How to Create a Custom Execution Strategy#
Note
To learn how to use a built-in asynchronous execution strategy, see How to Ingest Documents Asynchronously.
In Ragbits, document processing during ingestion is controlled by a component known as "processing execution strategy". It doesn't deal with the actual processing of documents, but rather, it orchestrates how the processing is executed.
Ragbits provides several built-in execution strategies that can be easily interchanged. You can also create your own custom execution strategy to fulfill your specific needs. This guide will show you how to develop a custom execution strategy using a somewhat impractical example of a strategy that processes documents one by one, but with a delay between each document.

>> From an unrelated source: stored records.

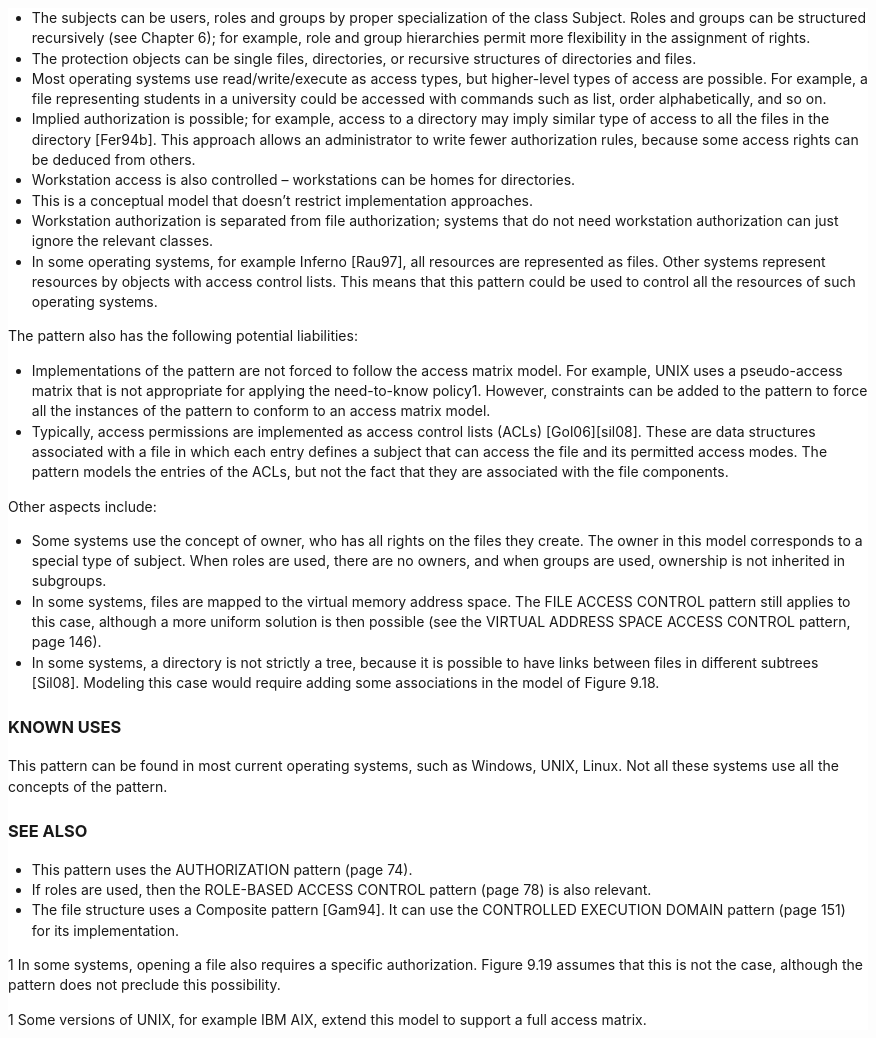 - The subjects can be users, roles and groups by proper specialization of the class Subject. Roles and groups can be structured recursively (see Chapter 6); for example, role and group hierarchies permit more flexibility in the assignment of rights.
- The protection objects can be single files, directories, or recursive structures of directories and files.
- Most operating systems use read/write/execute as access types, but higher-level types of access are possible. For example, a file representing students in a university could be accessed with commands such as list, order alphabetically, and so on.
- Implied authorization is possible; for example, access to a directory may imply similar type of access to all the files in the directory [Fer94b]. This approach allows an administrator to write fewer authorization rules, because some access rights can be deduced from others.
- Workstation access is also controlled – workstations can be homes for directories.
- This is a conceptual model that doesn’t restrict implementation approaches.
- Workstation authorization is separated from file authorization; systems that do not need workstation authorization can just ignore the relevant classes.
- In some operating systems, for example Inferno [Rau97], all resources are represented as files. Other systems represent resources by objects with access control lists. This means that this pattern could be used to control all the resources of such operating systems.

The pattern also has the following potential liabilities:

- Implementations of the pattern are not forced to follow the access matrix model. For example, UNIX uses a pseudo-access matrix that is not appropriate for applying the need-to-know policy1. However, constraints can be added to the pattern to force all the instances of the pattern to conform to an access matrix model.
- Typically, access permissions are implemented as access control lists (ACLs) [Gol06][sil08]. These are data structures associated with a file in which each entry defines a subject that can access the file and its permitted access modes. The pattern models the entries of the ACLs, but not the fact that they are associated with the file components.

Other aspects include:

- Some systems use the concept of owner, who has all rights on the files they create. The owner in this model corresponds to a special type of subject. When roles are used, there are no owners, and when groups are used, ownership is not inherited in subgroups.
- In some systems, files are mapped to the virtual memory address space. The FILE ACCESS CONTROL pattern still applies to this case, although a more uniform solution is then possible (see the VIRTUAL ADDRESS SPACE ACCESS CONTROL pattern, page 146).
- In some systems, a directory is not strictly a tree, because it is possible to have links between files in different subtrees [Sil08]. Modeling this case would require adding some associations in the model of Figure 9.18.

### KNOWN USES

This pattern can be found in most current operating systems, such as Windows, UNIX, Linux. Not all these systems use all the concepts of the pattern.

### SEE ALSO

- This pattern uses the AUTHORIZATION pattern (page 74).
- If roles are used, then the ROLE-BASED ACCESS CONTROL pattern (page 78) is also relevant.
- The file structure uses a Composite pattern [Gam94]. It can use the CONTROLLED EXECUTION DOMAIN pattern (page 151) for its implementation.

1 In some systems, opening a file also requires a specific authorization. Figure 9.19 assumes that this is not the case, although the pattern does not preclude this possibility.

1 Some versions of UNIX, for example IBM AIX, extend this model to support a full access matrix.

Implementing a Custom Execution Strategy#
To create a custom execution strategy, you need to create a new class that inherits from ProcessingExecutionStrategy
and implement the abstract method execute
. This method should take a list of documents and process them asynchronously. It should also implement the abstract method process_documents
.
While implementing the process_documents
method, you can use the built-in process_document
method, which has the same signature and performs the actual processing of a single document.
import asyncio
from ragbits.document_search.ingestion.processor_strategies import ProcessingExecutionStrategy
class DelayedExecutionStrategy(ProcessingExecutionStrategy):
async def process_documents(
self,
documents: Sequence[DocumentMeta | Document | Source],
processor_router: DocumentProcessorRouter,
processor_overwrite: BaseProvider | None = None,
) -> list[Element]:
elements = []
for document in documents:
await asyncio.sleep(1)
element = await self.process_document(document, processor_router, processor_overwrite)
elements.append(element)
return elements
Implementing an Advanced Custom Execution Strategy#
Alternatively, instead of using the process_document
method, you can process documents directly using the processor_router
and processor_overwrite
parameters. This gives you more control over the processing of documents.
import asyncio
from ragbits.document_search.ingestion.processor_strategies import ProcessingExecutionStrategy
class DelayedExecutionStrategy(ProcessingExecutionStrategy):
async def process_documents(
self,
documents: Sequence[DocumentMeta | Document | Source],
processor_router: DocumentProcessorRouter,
processor_overwrite: BaseProvider | None = None,
) -> list[Element]:
elements = []
for document in documents:
# Convert the document to DocumentMeta
document_meta = await self.to_document_meta(document)
# Get the processor for the document
processor = processor_overwrite or processor_router.get_processor(document)
await asyncio.sleep(1)
element = await processor.process(document_meta)
elements.append(element)
return elements
Using the Custom Execution Strategy#
To use your custom execution strategy, you need to specify it when creating the DocumentSearch
instance:
from ragbits.core.embeddings.litellm import LiteLLMEmbeddings
from ragbits.core.vector_stores.in_memory import InMemoryVectorStore
from ragbits.document_search import DocumentSearch
from ragbits.document_search.documents.document import DocumentMeta
documents = [
DocumentMeta.create_text_document_from_literal("Example document 1"),
DocumentMeta.create_text_document_from_literal("Example document 2"),
]
embedder = LiteLLMEmbeddings(
model="text-embedding-3-small",
)
vector_store = InMemoryVectorStore()
processing_strategy = DelayedExecutionStrategy()
document_search = DocumentSearch(
embedder=embedder,
vector_store=vector_store,
processing_strategy=processing_strategy
)